= Collective trust fund =

Legal trust

A collective trust fund or collective investment trust (CIT) is a legal trust administered by a bank or trust company that combines assets for multiple investors who meet specific requirements set forth in the fund's declaration of trust. Typically, a collective trust pools assets from corporate and governmental profit sharing, pension and stock bonus plans, and charitable and other tax-exempt trusts. While operating in many respects similar to a mutual fund, a collective trust is not regulated by the U.S. Securities and Exchange Commission, but rather is established under Title 12, Section 9.18(a)(2) of the Code of Federal Regulations of the Office of the Comptroller of the Currency (OCC), a division within the U.S. Department of the Treasury.
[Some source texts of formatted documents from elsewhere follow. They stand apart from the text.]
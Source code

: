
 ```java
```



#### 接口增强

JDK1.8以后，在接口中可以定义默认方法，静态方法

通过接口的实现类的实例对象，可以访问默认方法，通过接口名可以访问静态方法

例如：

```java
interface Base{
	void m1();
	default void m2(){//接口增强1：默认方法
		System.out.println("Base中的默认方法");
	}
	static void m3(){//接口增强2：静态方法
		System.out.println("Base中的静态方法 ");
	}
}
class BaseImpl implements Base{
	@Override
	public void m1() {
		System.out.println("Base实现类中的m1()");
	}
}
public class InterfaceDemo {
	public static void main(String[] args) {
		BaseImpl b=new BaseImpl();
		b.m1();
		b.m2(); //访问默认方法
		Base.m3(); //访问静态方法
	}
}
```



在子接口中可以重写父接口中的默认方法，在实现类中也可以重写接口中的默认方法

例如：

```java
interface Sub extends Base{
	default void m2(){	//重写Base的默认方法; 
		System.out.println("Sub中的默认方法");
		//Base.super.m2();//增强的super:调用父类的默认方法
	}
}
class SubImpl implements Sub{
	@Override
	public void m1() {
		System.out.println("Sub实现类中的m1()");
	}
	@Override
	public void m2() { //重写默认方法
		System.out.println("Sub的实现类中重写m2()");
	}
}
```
CITs have existed since 1927. Their asset size and significance in retirement and pension sectors have grown substantially in recent years. Estimated assets in collective trusts as of the end of 2016 exceeded $1.4 trillion. In many ways, CITs are similar to mutual funds, and thus, have become especially important in the defined contribution/401(k) market, as of 2016 growing to over $1.5 trillion in assets and comprising over 20% of defined contribution plan assets.

==Overview==
Collective trusts are commonly used for defined benefit plans and, when daily valuation is possible, for defined contribution plans. Collective trusts generally are excluded from the definition of an "investment company" under Section 3(c)(11) of the Investment Company Act of 1940, and interests in these funds are generally exempt from registration under Section 3(a)(2) of the Securities Act of 1933. In addition, transactions involving interests in collective trusts generally do not require an entity to register as a broker-dealer under Section 15(a) of the Securities Exchange Act of 1934. However, when collective trusts are composed of IRA assets or so-called "Keogh plans", or marketed to the public, some or all of these securities law exclusions and exemptions may not be available; in these situations, registration under one or more federal securities laws could be required.

Although they have been available for decades, early versions of collective trusts provided investors with little access to underlying holdings data and were valued infrequently, typically only once per quarter. Consequently, mutual funds, offering investor-friendly features like daily valuations and greater transparency, quickly overshadowed collective trusts. However, given the later focus on retirement plan fees and full disclosure, and in light of technological advances, collective trusts have gained market share in the defined benefit and defined contribution markets.

Collective trusts pursue a wide variety of investment strategies across the equity and fixed income spectrum. These strategies may be passive (e.g., indexed or model-driven) or actively managed (e.g., pursuing growth or value strategies). In addition, in recent years collective trusts have pursued their investment strategies by employing more innovative investment techniques, such as investing in other investment vehicles or using more innovative investment instruments, such as exchange-traded funds. In addition to equity strategies, collective trusts also pursue a wide range of fixed income strategies, including actively managed strategies, passive strategies and others. Fixed income collective trust funds typically invest primarily in various types of debt instruments, such as treasury bonds, treasury bills, corporate bonds, sovereign government bonds, secured and unsecured loans, and different types of derivatives based on these instruments.

==Pros and cons==
Collective trusts offer several advantages over other investment vehicles, including economies of scale, low operating costs, quick establishment, flexible pricing and fees, diversification, and access to investment expertise. Disadvantages include less transparency than traditional mutual funds, difficulty tracking performance, and less oversight of management.

Because collective trusts are typically only available in an employer-sponsored retirement plan, an individual retirement account generally will not allow them.